Instructions to follow: The answer must give back every line of the data exactly, with no pictures.
——
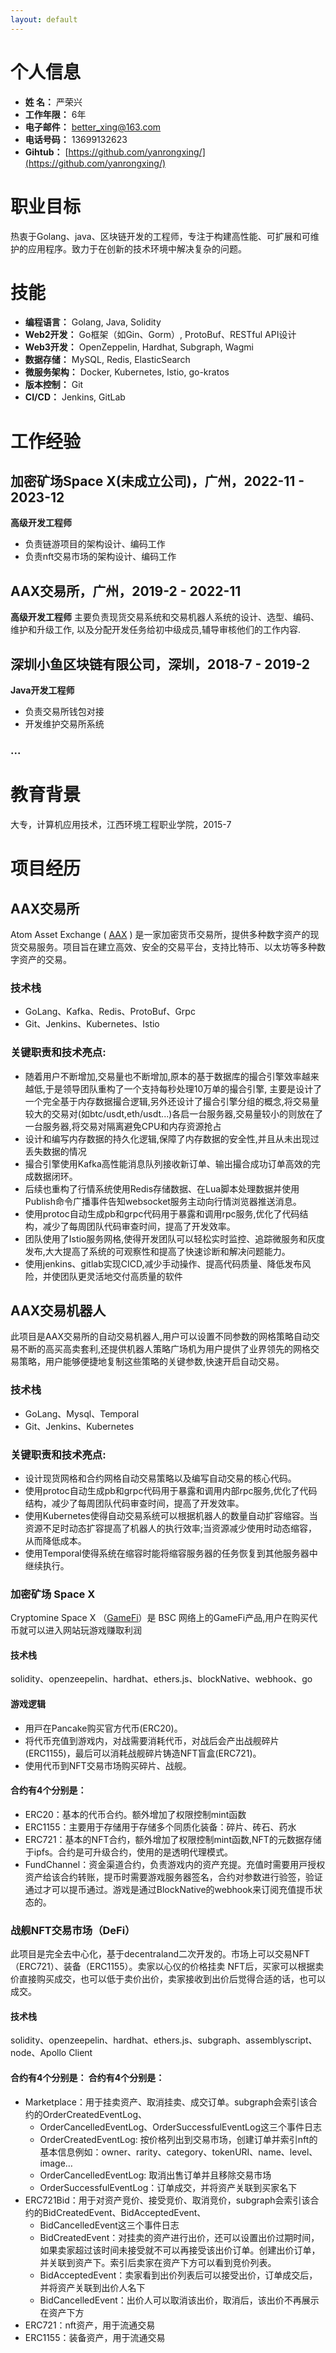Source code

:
 ```yaml
---
layout: default
---
```

# 个人信息

- **姓 名：** 严荣兴 
- **工作年限：** 6年
- **电子邮件：** [better_xing@163.com](mailto:better_xing@163.com)
- **电话号码：** 13699132623
- **Gihtub：** [https://github.com/yanrongxing/](https://github.com/yanrongxing/)

# 职业目标

热衷于Golang、java、区块链开发的工程师，专注于构建高性能、可扩展和可维护的应用程序。致力于在创新的技术环境中解决复杂的问题。

# 技能

- **编程语言：** Golang, Java, Solidity
- **Web2开发：** Go框架（如Gin、Gorm）, ProtoBuf、RESTful API设计
- **Web3开发：** OpenZeppelin, Hardhat, Subgraph, Wagmi
- **数据存储：** MySQL, Redis, ElasticSearch
- **微服务架构：** Docker, Kubernetes, Istio, go-kratos
- **版本控制：** Git
- **CI/CD：** Jenkins, GitLab

# 工作经验

## 加密矿场Space X(未成立公司)，广州，2022-11 - 2023-12

**高级开发工程师**

- 负责链游项⽬的架构设计、编码工作
- 负责nft交易市场的架构设计、编码工作

## AAX交易所，广州，2019-2 - 2022-11

**高级开发工程师**
主要负责现货交易系统和交易机器人系统的设计、选型、编码、维护和升级工作, 以及分配开发任务给初中级成员,辅导审核他们的工作内容.


## 深圳⼩⻥区块链有限公司，深圳，2018-7 - 2019-2

**Java开发工程师**
- 负责交易所钱包对接
- 开发维护交易所系统

### ...

# 教育背景
大专，计算机应用技术，江西环境工程职业学院，2015-7

# 项⽬经历

## AAX交易所
Atom Asset Exchange ( [AAX](http://aax.com/) ) 是一家加密货币交易所，提供多种数字资产的现货交易服务。项目旨在建立高效、安全的交易平台，支持比特币、以太坊等多种数字资产的交易。


### 技术栈
- GoLang、Kafka、Redis、ProtoBuf、Grpc
- Git、Jenkins、Kubernetes、Istio

### 关键职责和技术亮点:
- 随着用户不断增加,交易量也不断增加,原本的基于数据库的撮合引擎效率越来越低,于是领导团队重构了一个支持每秒处理10万单的撮合引擎, 主要是设计了一个完全基于内存数据撮合逻辑,另外还设计了撮合引擎分组的概念,将交易量较大的交易对(如btc/usdt,eth/usdt...)各启一台服务器,交易量较小的则放在了一台服务器,将交易对隔离避免CPU和内存资源抢占
- 设计和编写内存数据的持久化逻辑,保障了内存数据的安全性,并且从未出现过丢失数据的情况
- 撮合引擎使用Kafka高性能消息队列接收新订单、输出撮合成功订单高效的完成数据闭环。
- 后续也重构了行情系统使用Redis存储数据、在Lua脚本处理数据并使用Publish命令广播事件告知websocket服务主动向行情浏览器推送消息。
- 使用protoc自动生成pb和grpc代码用于暴露和调用rpc服务,优化了代码结构，减少了每周团队代码审查时间，提高了开发效率。
- 团队使用了Istio服务网格,使得开发团队可以轻松实时监控、追踪微服务和灰度发布,大大提高了系统的可观察性和提高了快速诊断和解决问题能力。
- 使用jenkins、gitlab实现CICD,减少手动操作、提高代码质量、降低发布风险，并使团队更灵活地交付高质量的软件


## AAX交易机器人
此项目是AAX交易所的自动交易机器人,用户可以设置不同参数的网格策略自动交易不断的高买高卖套利,还提供机器人策略广场机为用户提供了业界领先的网格交易策略，用户能够便捷地复制这些策略的关键参数,快速开启自动交易。


### 技术栈
- GoLang、Mysql、Temporal
- Git、Jenkins、Kubernetes

### 关键职责和技术亮点:
- 设计现货网格和合约网格自动交易策略以及编写自动交易的核心代码。
- 使用protoc自动生成pb和grpc代码用于暴露和调用内部rpc服务,优化了代码结构，减少了每周团队代码审查时间，提高了开发效率。
- 使用Kubernetes使得自动交易系统可以根据机器人的数量自动扩容缩容。当资源不足时动态扩容提高了机器人的执行效率;当资源减少使用时动态缩容，从而降低成本。
- 使用Temporal使得系统在缩容时能将缩容服务器的任务恢复到其他服务器中继续执行。

### 加密矿场 Space X
Cryptomine Space X （[GameFi](https://cryptominespacexv2.netlify.app/)）是 BSC 网络上的GameFi产品,用户在购买代币就可以进入网站玩游戏赚取利润

#### 技术栈
solidity、openzeepelin、hardhat、ethers.js、blockNative、webhook、go
#### 游戏逻辑
*   ⽤⼾在Pancake购买官⽅代币(ERC20)。
*   将代币充值到游戏内，对战需要消耗代币，对战后会产出战舰碎⽚(ERC1155)，最后可以消耗战舰碎⽚铸造NFT盲盒(ERC721)。
*   使⽤代币到NFT交易市场购买碎⽚、战舰。
#### 合约有4个分别是：
*   ERC20：基本的代币合约。额外增加了权限控制mint函数
*   ERC1155：主要⽤于存储⽤于存储多个同质化装备：碎⽚、砖⽯、药⽔
*   ERC721：基本的NFT合约，额外增加了权限控制mint函数,NFT的元数据存储于ipfs。合约是可升级合约，使⽤的是透明代理模式。
*   FundChannel：资⾦渠道合约，负责游戏内的资产充提。充值时需要⽤⼾授权资产给该合约转账，提币时需要游戏服务器签名，合约对参数进⾏验签，验证通过才可以提币通过。游戏是通过BlockNative的webhook来订阅充值提币状态的。


### 战舰NFT交易市场（DeFi）

此项⽬是完全去中⼼化，基于decentraland⼆次开发的。市场上可以交易NFT（ERC721）、装备（ERC1155）。卖家以⼼仪的价格挂卖
NFT后，买家可以根据卖价直接购买成交，也可以低于卖价出价，卖家接收到出价后觉得合适的话，也可以成交。
#### 技术栈
solidity、openzeepelin、hardhat、ethers.js、subgraph、assemblyscript、node、Apollo Client

#### 合约有4个分别是： 合约有4个分别是：
- Marketplace：⽤于挂卖资产、取消挂卖、成交订单。subgraph会索引该合约的OrderCreatedEventLog、
  - OrderCancelledEventLog、OrderSuccessfulEventLog这三个事件⽇志
  - OrderCreatedEventLog: 按价格列出到交易市场，创建订单并索引nft的基本信息例如：owner、rarity、category、tokenURI、name、level、image…
  - OrderCancelledEventLog: 取消出售订单并且移除交易市场
  - OrderSuccessfulEventLog：订单成交，并将资产关联到买家名下
- ERC721Bid：⽤于对资产竞价、接受竞价、取消竞价，subgraph会索引该合约的BidCreatedEvent、BidAcceptedEvent、
  - BidCancelledEvent这三个事件⽇志
  - BidCreatedEvent：对挂卖的资产进⾏出价，还可以设置出价过期时间，如果卖家超过该时间未接受就不可以再接受该出价订单。创建出价订单，并关联到资产下。索引后卖家在资产下⽅可以看到竞价列表。
  - BidAcceptedEvent：卖家看到出价列表后可以接受出价，订单成交后，并将资产关联到出价⼈名下
  - BidCancelledEvent：出价⼈可以取消该出价，取消后，该出价不再展⽰在资产下⽅
- ERC721：nft资产，⽤于流通交易
- ERC1155：装备资产，⽤于流通交易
——
The completed task:
Source code

:
 ```yaml
---
layout: default
---
```

# 个人信息

- **姓 名：** 严荣兴 
- **工作年限：** 6年
- **电子邮件：** [better_xing@163.com](mailto:better_xing@163.com)
- **电话号码：** 13699132623
- **Gihtub：** [https://github.com/yanrongxing/](https://github.com/yanrongxing/)

# 职业目标

热衷于Golang、java、区块链开发的工程师，专注于构建高性能、可扩展和可维护的应用程序。致力于在创新的技术环境中解决复杂的问题。

# 技能

- **编程语言：** Golang, Java, Solidity
- **Web2开发：** Go框架（如Gin、Gorm）, ProtoBuf、RESTful API设计
- **Web3开发：** OpenZeppelin, Hardhat, Subgraph, Wagmi
- **数据存储：** MySQL, Redis, ElasticSearch
- **微服务架构：** Docker, Kubernetes, Istio, go-kratos
- **版本控制：** Git
- **CI/CD：** Jenkins, GitLab

# 工作经验

## 加密矿场Space X(未成立公司)，广州，2022-11 - 2023-12

**高级开发工程师**

- 负责链游项⽬的架构设计、编码工作
- 负责nft交易市场的架构设计、编码工作

## AAX交易所，广州，2019-2 - 2022-11

**高级开发工程师**
主要负责现货交易系统和交易机器人系统的设计、选型、编码、维护和升级工作, 以及分配开发任务给初中级成员,辅导审核他们的工作内容.


## 深圳⼩⻥区块链有限公司，深圳，2018-7 - 2019-2

**Java开发工程师**
- 负责交易所钱包对接
- 开发维护交易所系统

### ...

# 教育背景
大专，计算机应用技术，江西环境工程职业学院，2015-7

# 项⽬经历

## AAX交易所
Atom Asset Exchange ( [AAX](http://aax.com/) ) 是一家加密货币交易所，提供多种数字资产的现货交易服务。项目旨在建立高效、安全的交易平台，支持比特币、以太坊等多种数字资产的交易。


### 技术栈
- GoLang、Kafka、Redis、ProtoBuf、Grpc
- Git、Jenkins、Kubernetes、Istio

### 关键职责和技术亮点:
- 随着用户不断增加,交易量也不断增加,原本的基于数据库的撮合引擎效率越来越低,于是领导团队重构了一个支持每秒处理10万单的撮合引擎, 主要是设计了一个完全基于内存数据撮合逻辑,另外还设计了撮合引擎分组的概念,将交易量较大的交易对(如btc/usdt,eth/usdt...)各启一台服务器,交易量较小的则放在了一台服务器,将交易对隔离避免CPU和内存资源抢占
- 设计和编写内存数据的持久化逻辑,保障了内存数据的安全性,并且从未出现过丢失数据的情况
- 撮合引擎使用Kafka高性能消息队列接收新订单、输出撮合成功订单高效的完成数据闭环。
- 后续也重构了行情系统使用Redis存储数据、在Lua脚本处理数据并使用Publish命令广播事件告知websocket服务主动向行情浏览器推送消息。
- 使用protoc自动生成pb和grpc代码用于暴露和调用rpc服务,优化了代码结构，减少了每周团队代码审查时间，提高了开发效率。
- 团队使用了Istio服务网格,使得开发团队可以轻松实时监控、追踪微服务和灰度发布,大大提高了系统的可观察性和提高了快速诊断和解决问题能力。
- 使用jenkins、gitlab实现CICD,减少手动操作、提高代码质量、降低发布风险，并使团队更灵活地交付高质量的软件


## AAX交易机器人
此项目是AAX交易所的自动交易机器人,用户可以设置不同参数的网格策略自动交易不断的高买高卖套利,还提供机器人策略广场机为用户提供了业界领先的网格交易策略，用户能够便捷地复制这些策略的关键参数,快速开启自动交易。


### 技术栈
- GoLang、Mysql、Temporal
- Git、Jenkins、Kubernetes

### 关键职责和技术亮点:
- 设计现货网格和合约网格自动交易策略以及编写自动交易的核心代码。
- 使用protoc自动生成pb和grpc代码用于暴露和调用内部rpc服务,优化了代码结构，减少了每周团队代码审查时间，提高了开发效率。
- 使用Kubernetes使得自动交易系统可以根据机器人的数量自动扩容缩容。当资源不足时动态扩容提高了机器人的执行效率;当资源减少使用时动态缩容，从而降低成本。
- 使用Temporal使得系统在缩容时能将缩容服务器的任务恢复到其他服务器中继续执行。

### 加密矿场 Space X
Cryptomine Space X （[GameFi](https://cryptominespacexv2.netlify.app/)）是 BSC 网络上的GameFi产品,用户在购买代币就可以进入网站玩游戏赚取利润

#### 技术栈
solidity、openzeepelin、hardhat、ethers.js、blockNative、webhook、go
#### 游戏逻辑
*   ⽤⼾在Pancake购买官⽅代币(ERC20)。
*   将代币充值到游戏内，对战需要消耗代币，对战后会产出战舰碎⽚(ERC1155)，最后可以消耗战舰碎⽚铸造NFT盲盒(ERC721)。
*   使⽤代币到NFT交易市场购买碎⽚、战舰。
#### 合约有4个分别是：
*   ERC20：基本的代币合约。额外增加了权限控制mint函数
*   ERC1155：主要⽤于存储⽤于存储多个同质化装备：碎⽚、砖⽯、药⽔
*   ERC721：基本的NFT合约，额外增加了权限控制mint函数,NFT的元数据存储于ipfs。合约是可升级合约，使⽤的是透明代理模式。
*   FundChannel：资⾦渠道合约，负责游戏内的资产充提。充值时需要⽤⼾授权资产给该合约转账，提币时需要游戏服务器签名，合约对参数进⾏验签，验证通过才可以提币通过。游戏是通过BlockNative的webhook来订阅充值提币状态的。


### 战舰NFT交易市场（DeFi）

此项⽬是完全去中⼼化，基于decentraland⼆次开发的。市场上可以交易NFT（ERC721）、装备（ERC1155）。卖家以⼼仪的价格挂卖
NFT后，买家可以根据卖价直接购买成交，也可以低于卖价出价，卖家接收到出价后觉得合适的话，也可以成交。
#### 技术栈
solidity、openzeepelin、hardhat、ethers.js、subgraph、assemblyscript、node、Apollo Client

#### 合约有4个分别是： 合约有4个分别是：
- Marketplace：⽤于挂卖资产、取消挂卖、成交订单。subgraph会索引该合约的OrderCreatedEventLog、
  - OrderCancelledEventLog、OrderSuccessfulEventLog这三个事件⽇志
  - OrderCreatedEventLog: 按价格列出到交易市场，创建订单并索引nft的基本信息例如：owner、rarity、category、tokenURI、name、level、image…
  - OrderCancelledEventLog: 取消出售订单并且移除交易市场
  - OrderSuccessfulEventLog：订单成交，并将资产关联到买家名下
- ERC721Bid：⽤于对资产竞价、接受竞价、取消竞价，subgraph会索引该合约的BidCreatedEvent、BidAcceptedEvent、
  - BidCancelledEvent这三个事件⽇志
  - BidCreatedEvent：对挂卖的资产进⾏出价，还可以设置出价过期时间，如果卖家超过该时间未接受就不可以再接受该出价订单。创建出价订单，并关联到资产下。索引后卖家在资产下⽅可以看到竞价列表。
  - BidAcceptedEvent：卖家看到出价列表后可以接受出价，订单成交后，并将资产关联到出价⼈名下
  - BidCancelledEvent：出价⼈可以取消该出价，取消后，该出价不再展⽰在资产下⽅
- ERC721：nft资产，⽤于流通交易
- ERC1155：装备资产，⽤于流通交易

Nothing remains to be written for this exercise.